Prompt: Pull out each line of the records holding the string "label".

Records to process:

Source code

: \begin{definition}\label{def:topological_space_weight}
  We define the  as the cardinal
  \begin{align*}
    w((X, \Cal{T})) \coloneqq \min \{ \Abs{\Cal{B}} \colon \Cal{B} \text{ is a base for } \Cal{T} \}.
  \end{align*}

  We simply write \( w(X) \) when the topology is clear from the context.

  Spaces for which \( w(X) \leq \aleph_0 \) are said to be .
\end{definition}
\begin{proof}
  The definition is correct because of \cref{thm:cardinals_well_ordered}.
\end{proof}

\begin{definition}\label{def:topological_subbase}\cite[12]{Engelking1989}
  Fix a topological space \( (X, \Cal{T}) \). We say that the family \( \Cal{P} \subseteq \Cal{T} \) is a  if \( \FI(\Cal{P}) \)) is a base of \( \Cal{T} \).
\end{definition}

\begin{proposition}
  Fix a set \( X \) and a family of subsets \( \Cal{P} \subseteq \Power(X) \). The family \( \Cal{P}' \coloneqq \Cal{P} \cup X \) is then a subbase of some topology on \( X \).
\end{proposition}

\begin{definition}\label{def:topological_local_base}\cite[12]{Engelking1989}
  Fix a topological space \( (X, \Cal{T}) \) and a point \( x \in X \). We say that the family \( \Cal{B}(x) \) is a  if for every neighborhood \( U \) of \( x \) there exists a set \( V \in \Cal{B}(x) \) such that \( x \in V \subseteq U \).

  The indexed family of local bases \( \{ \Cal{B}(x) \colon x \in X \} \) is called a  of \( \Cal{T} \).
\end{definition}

Final answer:
: \begin{definition}\label{def:topological_space_weight}
\begin{definition}\label{def:topological_subbase}\cite[12]{Engelking1989}
\begin{definition}\label{def:topological_local_base}\cite[12]{Engelking1989}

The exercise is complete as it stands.